Evoco mi última visita a la colección permanente del Museo Thyssen y me recuerdo de forma especial deambulando por la sala 43, la dedicada a los pioneros de la abstracción, para contemplar desde distintos ángulos el cuadro titulado El bosque, de la pintora rusa Natalia Goncharova. Más que nunca, he de decir que ninguna reproducción puede recoger la fuerte impresión que produce esta obra vista al natural, con su cambiante juego de claridad y sombra. Leo en la página web del museo que se trata de un claro ejemplo del rayonismo, movimiento de vanguardia interesado en el estudio de la luz y de su percepción por parte del ojo humano, lo que llevó a los artistas a interpretar la realidad como una suma de rayos procedentes de una fuente luminosa. Cuestiones teóricas aparte, es fascinante contemplar este cuadro desde distancias y ángulos variados y descubrir que el bosque en él representado puede ser lo mismo un ámbito oscuro que invita a la introspección que un territorio en llamas. Por más que uno se aleje e intente concentrarse en otras obras expuestas en la sala, El bosque siempre está ahí, obligándonos a volver la vista hacia él, reclamando nuestra atención con su ambiguo reclamo: un recordatorio de las múltiples facetas de una realidad que interpretamos como única. 

(Los cuadros de marzo. 2020) 


Hace un tiempo, curioseando entre los recuerdos de mi viaje a Budapest del verano de 2018, me encontré con la entrada de la Galería Nacional Húngara.

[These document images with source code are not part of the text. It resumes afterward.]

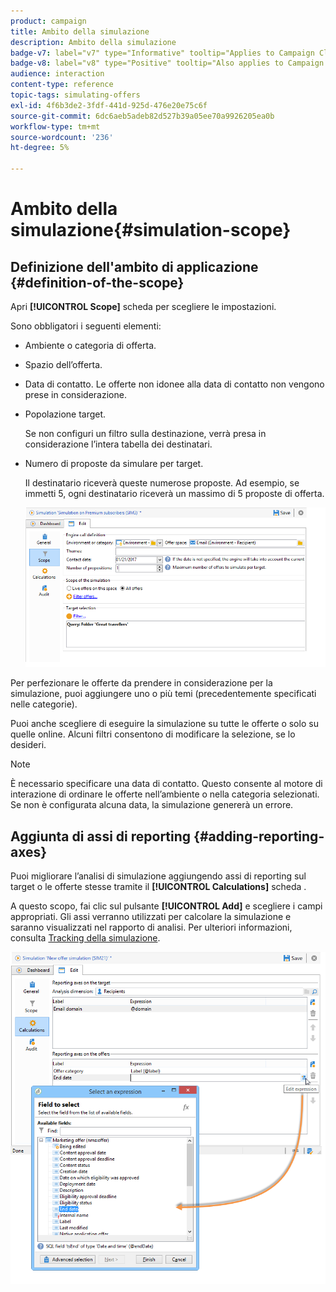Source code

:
 ```yaml
---
product: campaign
title: Ambito della simulazione
description: Ambito della simulazione
badge-v7: label="v7" type="Informative" tooltip="Applies to Campaign Classic v7"
badge-v8: label="v8" type="Positive" tooltip="Also applies to Campaign v8"
audience: interaction
content-type: reference
topic-tags: simulating-offers
exl-id: 4f6b3de2-3fdf-441d-925d-476e20e75c6f
source-git-commit: 6dc6aeb5adeb82d527b39a05ee70a9926205ea0b
workflow-type: tm+mt
source-wordcount: '236'
ht-degree: 5%

---
```


# Ambito della simulazione{#simulation-scope}



## Definizione dell&#39;ambito di applicazione {#definition-of-the-scope}

Apri **[!UICONTROL Scope]** scheda per scegliere le impostazioni.

Sono obbligatori i seguenti elementi:

* Ambiente o categoria di offerta.
* Spazio dell’offerta.
* Data di contatto. Le offerte non idonee alla data di contatto non vengono prese in considerazione.
* Popolazione target.

   Se non configuri un filtro sulla destinazione, verrà presa in considerazione l’intera tabella dei destinatari.

* Numero di proposte da simulare per target.

   Il destinatario riceverà queste numerose proposte. Ad esempio, se immetti 5, ogni destinatario riceverà un massimo di 5 proposte di offerta.

   ![](assets/offer_simulation_009.png)

Per perfezionare le offerte da prendere in considerazione per la simulazione, puoi aggiungere uno o più temi (precedentemente specificati nelle categorie).

Puoi anche scegliere di eseguire la simulazione su tutte le offerte o solo su quelle online. Alcuni filtri consentono di modificare la selezione, se lo desideri.

>[!NOTE]
>
>È necessario specificare una data di contatto. Questo consente al motore di interazione di ordinare le offerte nell’ambiente o nella categoria selezionati. Se non è configurata alcuna data, la simulazione genererà un errore.

## Aggiunta di assi di reporting {#adding-reporting-axes}

Puoi migliorare l’analisi di simulazione aggiungendo assi di reporting sul target o le offerte stesse tramite il **[!UICONTROL Calculations]** scheda .

A questo scopo, fai clic sul pulsante **[!UICONTROL Add]** e scegliere i campi appropriati. Gli assi verranno utilizzati per calcolare la simulazione e saranno visualizzati nel rapporto di analisi. Per ulteriori informazioni, consulta [Tracking della simulazione](../../interaction/using/simulation-tracking.md).

![](assets/offer_simulation_011.png)
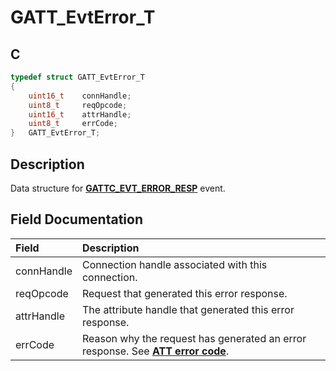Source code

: # GATT_EvtError_T

## C

```c
typedef struct GATT_EvtError_T
{
    uint16_t    connHandle;
    uint8_t     reqOpcode;
    uint16_t    attrHandle;
    uint8_t     errCode;
}   GATT_EvtError_T;
```

## Description

Data structure for **[GATTC_EVT_ERROR_RESP](GUID-506F6039-E62F-4121-8CA8-2335BAF7EFB6.md)** event.


## Field Documentation

|Field|Description|
|:---|:---|
|connHandle|Connection handle associated with this connection.|
|reqOpcode|Request that generated this error response.|
|attrHandle|The attribute handle that generated this error response.|
|errCode|Reason why the request has generated an error response. See **[ATT error code](GUID-DF065B2A-A0F7-4C47-9C32-E9DAAD615479.md)**.|
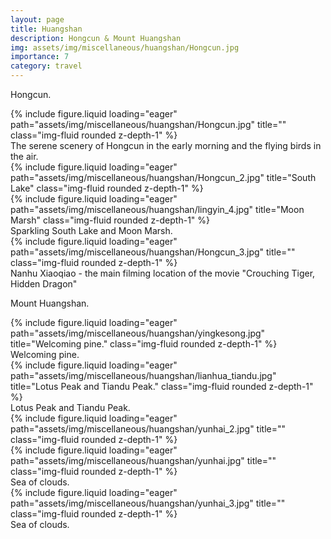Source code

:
 ```yaml
---
layout: page
title: Huangshan
description: Hongcun & Mount Huangshan
img: assets/img/miscellaneous/huangshan/Hongcun.jpg
importance: 7
category: travel
---
```


Hongcun.


<div class="row">
    <div class="col-sm mt-3 mt-md-0">
        {% include figure.liquid loading="eager" path="assets/img/miscellaneous/huangshan/Hongcun.jpg" title="" class="img-fluid rounded z-depth-1" %}
    </div>
</div>
<div class="caption">
    The serene scenery of Hongcun in the early morning and the flying birds in the air.
</div>

<div class="row">
    <div class="col-sm mt-3 mt-md-0">
        {% include figure.liquid loading="eager" path="assets/img/miscellaneous/huangshan/Hongcun_2.jpg" title="South Lake" class="img-fluid rounded z-depth-1" %}
    </div>
    <div class="col-sm mt-3 mt-md-0">
        {% include figure.liquid loading="eager" path="assets/img/miscellaneous/huangshan/lingyin_4.jpg" title="Moon Marsh" class="img-fluid rounded z-depth-1" %}
    </div>
</div>
<div class="caption">
    Sparkling South Lake and Moon Marsh.
</div>

<div class="row">
    <div class="col-sm mt-3 mt-md-0">
        {% include figure.liquid loading="eager" path="assets/img/miscellaneous/huangshan/Hongcun_3.jpg" title="" class="img-fluid rounded z-depth-1" %}
    </div>
</div>
<div class="caption">
    Nanhu Xiaoqiao - the main filming location of the movie "Crouching Tiger, Hidden Dragon"
</div>


Mount Huangshan.


<div class="row">
    <div class="col-sm mt-3 mt-md-0">
        {% include figure.liquid loading="eager" path="assets/img/miscellaneous/huangshan/yingkesong.jpg" title="Welcoming pine." class="img-fluid rounded z-depth-1" %}
    </div>
</div>
<div class="caption">
    Welcoming pine.
</div>



<div class="row">
    <div class="col-sm mt-3 mt-md-0">
        {% include figure.liquid loading="eager" path="assets/img/miscellaneous/huangshan/lianhua_tiandu.jpg" title="Lotus Peak and Tiandu Peak." class="img-fluid rounded z-depth-1" %}
    </div>
</div>
<div class="caption">
    Lotus Peak and Tiandu Peak.
</div>


<div class="row">
    <div class="col-sm mt-3 mt-md-0">
        {% include figure.liquid loading="eager" path="assets/img/miscellaneous/huangshan/yunhai_2.jpg" title="" class="img-fluid rounded z-depth-1" %}
    </div>
    <div class="col-sm mt-3 mt-md-0">
        {% include figure.liquid loading="eager" path="assets/img/miscellaneous/huangshan/yunhai.jpg" title="" class="img-fluid rounded z-depth-1" %}
    </div>
</div>
<div class="caption">
    Sea of clouds.
</div>

<div class="row">
    <div class="col-sm-8 mt-3 mt-md-0">
        {% include figure.liquid loading="eager" path="assets/img/miscellaneous/huangshan/yunhai_3.jpg" title="" class="img-fluid rounded z-depth-1" %}
    </div>
</div>
<div class="caption">
    Sea of clouds.
</div>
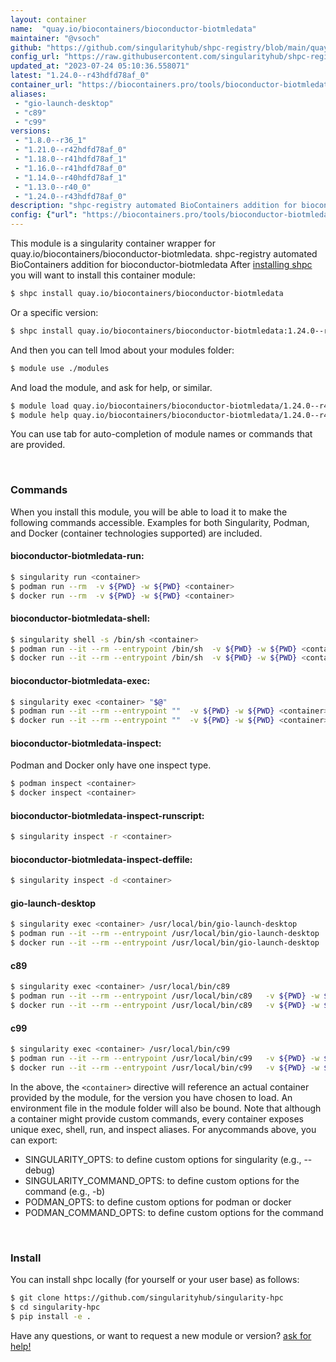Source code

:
```yaml
---
layout: container
name:  "quay.io/biocontainers/bioconductor-biotmledata"
maintainer: "@vsoch"
github: "https://github.com/singularityhub/shpc-registry/blob/main/quay.io/biocontainers/bioconductor-biotmledata/container.yaml"
config_url: "https://raw.githubusercontent.com/singularityhub/shpc-registry/main/quay.io/biocontainers/bioconductor-biotmledata/container.yaml"
updated_at: "2023-07-24 05:10:36.558071"
latest: "1.24.0--r43hdfd78af_0"
container_url: "https://biocontainers.pro/tools/bioconductor-biotmledata"
aliases:
 - "gio-launch-desktop"
 - "c89"
 - "c99"
versions:
 - "1.8.0--r36_1"
 - "1.21.0--r42hdfd78af_0"
 - "1.18.0--r41hdfd78af_1"
 - "1.16.0--r41hdfd78af_0"
 - "1.14.0--r40hdfd78af_1"
 - "1.13.0--r40_0"
 - "1.24.0--r43hdfd78af_0"
description: "shpc-registry automated BioContainers addition for bioconductor-biotmledata"
config: {"url": "https://biocontainers.pro/tools/bioconductor-biotmledata", "maintainer": "@vsoch", "description": "shpc-registry automated BioContainers addition for bioconductor-biotmledata", "latest": {"1.24.0--r43hdfd78af_0": "sha256:dafcaa80715e77e9f7c43b1553ff8bc31cc4c4c9d03e5ee772d6b560793c781a"}, "tags": {"1.8.0--r36_1": "sha256:bbb4fcedf32cf4fd225bcb5daae06aa898a34d2aeb497b075b0cbf8534213d9a", "1.21.0--r42hdfd78af_0": "sha256:25e38d11cfc4c8047c912c0ad460c6541557d290b4c6aa4c052cc9267f07d1f6", "1.18.0--r41hdfd78af_1": "sha256:55f1403a712efdc614cc3bc589696442d29ef5e9ce4a19a5f80ad5c1969c9442", "1.16.0--r41hdfd78af_0": "sha256:f0204656f91be6efd456de5a7d8d815f5cc9831a9140909f83f60a0505faede9", "1.14.0--r40hdfd78af_1": "sha256:5d5a154ea2faf1f57fd1ffa01eb21b66b4b6c73cb364b9dbaa3640eaa6ecd8f4", "1.13.0--r40_0": "sha256:211410079f2bc9f052adcf68aa4a6e0689203ce8526c043e99d6e3d032706d54", "1.24.0--r43hdfd78af_0": "sha256:dafcaa80715e77e9f7c43b1553ff8bc31cc4c4c9d03e5ee772d6b560793c781a"}, "docker": "quay.io/biocontainers/bioconductor-biotmledata", "aliases": {"gio-launch-desktop": "/usr/local/bin/gio-launch-desktop", "c89": "/usr/local/bin/c89", "c99": "/usr/local/bin/c99"}}
---
```


This module is a singularity container wrapper for quay.io/biocontainers/bioconductor-biotmledata.
shpc-registry automated BioContainers addition for bioconductor-biotmledata
After [installing shpc](#install) you will want to install this container module:


```bash
$ shpc install quay.io/biocontainers/bioconductor-biotmledata
```

Or a specific version:

```bash
$ shpc install quay.io/biocontainers/bioconductor-biotmledata:1.24.0--r43hdfd78af_0
```

And then you can tell lmod about your modules folder:

```bash
$ module use ./modules
```

And load the module, and ask for help, or similar.

```bash
$ module load quay.io/biocontainers/bioconductor-biotmledata/1.24.0--r43hdfd78af_0
$ module help quay.io/biocontainers/bioconductor-biotmledata/1.24.0--r43hdfd78af_0
```

You can use tab for auto-completion of module names or commands that are provided.

<br>

### Commands

When you install this module, you will be able to load it to make the following commands accessible.
Examples for both Singularity, Podman, and Docker (container technologies supported) are included.

#### bioconductor-biotmledata-run:

```bash
$ singularity run <container>
$ podman run --rm  -v ${PWD} -w ${PWD} <container>
$ docker run --rm  -v ${PWD} -w ${PWD} <container>
```

#### bioconductor-biotmledata-shell:

```bash
$ singularity shell -s /bin/sh <container>
$ podman run --it --rm --entrypoint /bin/sh  -v ${PWD} -w ${PWD} <container>
$ docker run --it --rm --entrypoint /bin/sh  -v ${PWD} -w ${PWD} <container>
```

#### bioconductor-biotmledata-exec:

```bash
$ singularity exec <container> "$@"
$ podman run --it --rm --entrypoint ""  -v ${PWD} -w ${PWD} <container> "$@"
$ docker run --it --rm --entrypoint ""  -v ${PWD} -w ${PWD} <container> "$@"
```

#### bioconductor-biotmledata-inspect:

Podman and Docker only have one inspect type.

```bash
$ podman inspect <container>
$ docker inspect <container>
```

#### bioconductor-biotmledata-inspect-runscript:

```bash
$ singularity inspect -r <container>
```

#### bioconductor-biotmledata-inspect-deffile:

```bash
$ singularity inspect -d <container>
```


#### gio-launch-desktop

```bash
$ singularity exec <container> /usr/local/bin/gio-launch-desktop
$ podman run --it --rm --entrypoint /usr/local/bin/gio-launch-desktop   -v ${PWD} -w ${PWD} <container> -c " $@"
$ docker run --it --rm --entrypoint /usr/local/bin/gio-launch-desktop   -v ${PWD} -w ${PWD} <container> -c " $@"
```


#### c89

```bash
$ singularity exec <container> /usr/local/bin/c89
$ podman run --it --rm --entrypoint /usr/local/bin/c89   -v ${PWD} -w ${PWD} <container> -c " $@"
$ docker run --it --rm --entrypoint /usr/local/bin/c89   -v ${PWD} -w ${PWD} <container> -c " $@"
```


#### c99

```bash
$ singularity exec <container> /usr/local/bin/c99
$ podman run --it --rm --entrypoint /usr/local/bin/c99   -v ${PWD} -w ${PWD} <container> -c " $@"
$ docker run --it --rm --entrypoint /usr/local/bin/c99   -v ${PWD} -w ${PWD} <container> -c " $@"
```



In the above, the `<container>` directive will reference an actual container provided
by the module, for the version you have chosen to load. An environment file in the
module folder will also be bound. Note that although a container
might provide custom commands, every container exposes unique exec, shell, run, and
inspect aliases. For anycommands above, you can export:

 - SINGULARITY_OPTS: to define custom options for singularity (e.g., --debug)
 - SINGULARITY_COMMAND_OPTS: to define custom options for the command (e.g., -b)
 - PODMAN_OPTS: to define custom options for podman or docker
 - PODMAN_COMMAND_OPTS: to define custom options for the command

<br>

### Install

You can install shpc locally (for yourself or your user base) as follows:

```bash
$ git clone https://github.com/singularityhub/singularity-hpc
$ cd singularity-hpc
$ pip install -e .
```

Have any questions, or want to request a new module or version? [ask for help!](https://github.com/singularityhub/singularity-hpc/issues)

En ella se reproducen tres obras que allí se exhiben, entre ellas esta Peregrinación al cedro del Líbano de Tivadar Kosztka Csontváry. No recuerdo haber visto este cuadro cuando hice mi visita; estoy casi segura de que alguna omisión en mi recorrido (o, quizá, el hecho de que se encontrara en préstamo en algún otro museo) pospuso hasta ahora mi encuentro con él. Y digo que estoy casi segura porque, sin duda, esta imagen habría llamado poderosamente mi atención. Hay algo para mí hipnótico en la preciosa silueta del árbol, en la intensidad del color verde recortado sobre el poderoso azul del cielo, en el carácter irreal del paisaje de tierra roja que desemboca en el horizonte en unas montañas de un blanco sobrenatural. Es, sin duda, un escenario en el que sucede algo extraordinario. Cuando conseguí sustraerme a su embrujo, pude observar las figuras menudas, resueltas con ingenuidad infantil, que representan a los sujetos de la peregrinación mencionada en el título. No es una peregrinación cualquiera: junto a los personajes que acuden sobre sus monturas aparece una cadena de misteriosas mujeres vestidas de blanco, que bailan enlazadas de la mano al son de las notas que toca un diminuto flautista. Es un mundo primitivo, sencillo, lleno de encanto. Esta imagen de adoración al cedro sagrado es, según leo, icónica para el pueblo húngaro. Su autor, Tivadar Kosztka Csontváry, abandonó al parecer su trabajo como farmacéutico para dedicarse al arte. Es inevitable pensar en Henri Rousseau, creador también de mundos mágicos e ingenuos, que le permitían volar más allá de la rutina de su trabajo como aduanero.